I am in need of the following class of functions:

class InterleavedHomomorphic x where
  interleaveHomomorphism :: (forall a . f a -> g a) -> x f -> x g

Obviously the name I invented for it is not in any way an official term for anything, and the type class above is not very elegant. Is this a concept that has a name, or even an implementation in some library? Is there some more reasonable way of doing this?

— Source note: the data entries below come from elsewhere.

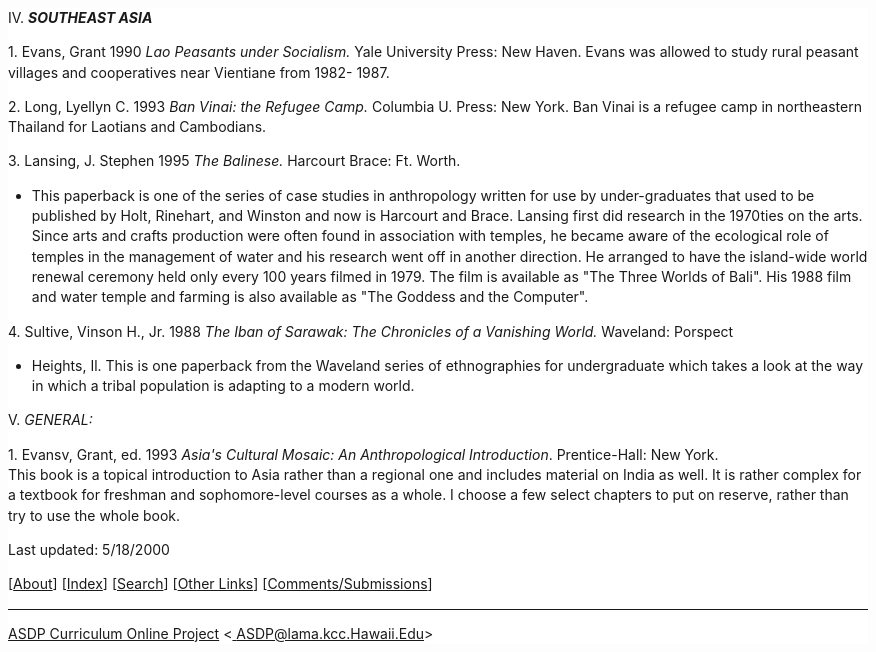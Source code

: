 IV. **_SOUTHEAST ASIA_**

1\. Evans, Grant 1990 _Lao Peasants under Socialism._ Yale University Press:
New Haven. Evans was allowed to study rural peasant villages and cooperatives
near Vientiane from 1982- 1987.

2\. Long, Lyellyn C. 1993 _Ban Vinai: the Refugee Camp._ Columbia U. Press:
New York. Ban Vinai is a refugee camp in northeastern Thailand for Laotians
and Cambodians.

3\. Lansing, J. Stephen 1995 _The Balinese._ Harcourt Brace: Ft. Worth.  
* This paperback is one of the series of case studies in anthropology written for use by under-graduates that used to be published by Holt, Rinehart, and Winston and now is Harcourt and Brace. Lansing first did research in the 1970ties on the arts. Since arts and crafts production were often found in association with temples, he became aware of the ecological role of temples in the management of water and his research went off in another direction. He arranged to have the island-wide world renewal ceremony held only every 100 years filmed in 1979. The film is available as  "The Three Worlds of Bali". His 1988 film and water temple and farming is also available as "The Goddess and the Computer".

4\. Sultive, Vinson H., Jr. 1988 _The Iban of Sarawak: The Chronicles of a
Vanishing World._ Waveland: Porspect  
* Heights, Il. This is one paperback from the Waveland series of ethnographies for undergraduate which takes a look at the way in which a tribal population is adapting to a modern world.

V. _GENERAL:_

1\. Evansv, Grant, ed. 1993 _Asia's Cultural Mosaic: An Anthropological
Introduction_. Prentice-Hall: New York.  
This book is a topical introduction to Asia rather than a regional one and
includes material on India as well. It is rather complex for a textbook for
freshman and sophomore-level courses as a whole. I choose a few select
chapters to put on reserve, rather than try to use the whole book.

Last updated: 5/18/2000

[[About](/external/asdp/about.html)] [[Index](/external/asdp/index.html)]
[[Search](/external/asdp/search.html)] [[Other
Links](/external/asdp/links.html)]
[[Comments/Submissions](/external/asdp/warning.html)]

* * *

[ASDP Curriculum Online Project](/external/asdp/) <[
ASDP@lama.kcc.Hawaii.Edu](mailto:asdp@lama.kcc.hawaii.edu)>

The purpose of this function would be that I have some context f that annotates some data (Foo and Bar are just random example data structures for the sake of this question):

data Foo f = One (f (Bar f)) | Product (f (Foo f)) (f (Foo f))
data Bar f = Zero | Succ (f (Bar f))

I would like to transform the context of the data in a polymorphic way; by only knowing the homomorphism between the contexts and not (necessarily) caring about the data itself. This would be done by providing instance InterleavedHomomorphic Foo and instance InterleavedHomomorphic Bar in the example above.

So, assuming f and g are proper functors, forall a. f a -> g a is a natural transformation. We could make it a bit prettier:

type f ~> g = forall a. f a -> g a

Natural transformations like this let us form a category of Haskell Functors, so what you have is a functor from that to some other category.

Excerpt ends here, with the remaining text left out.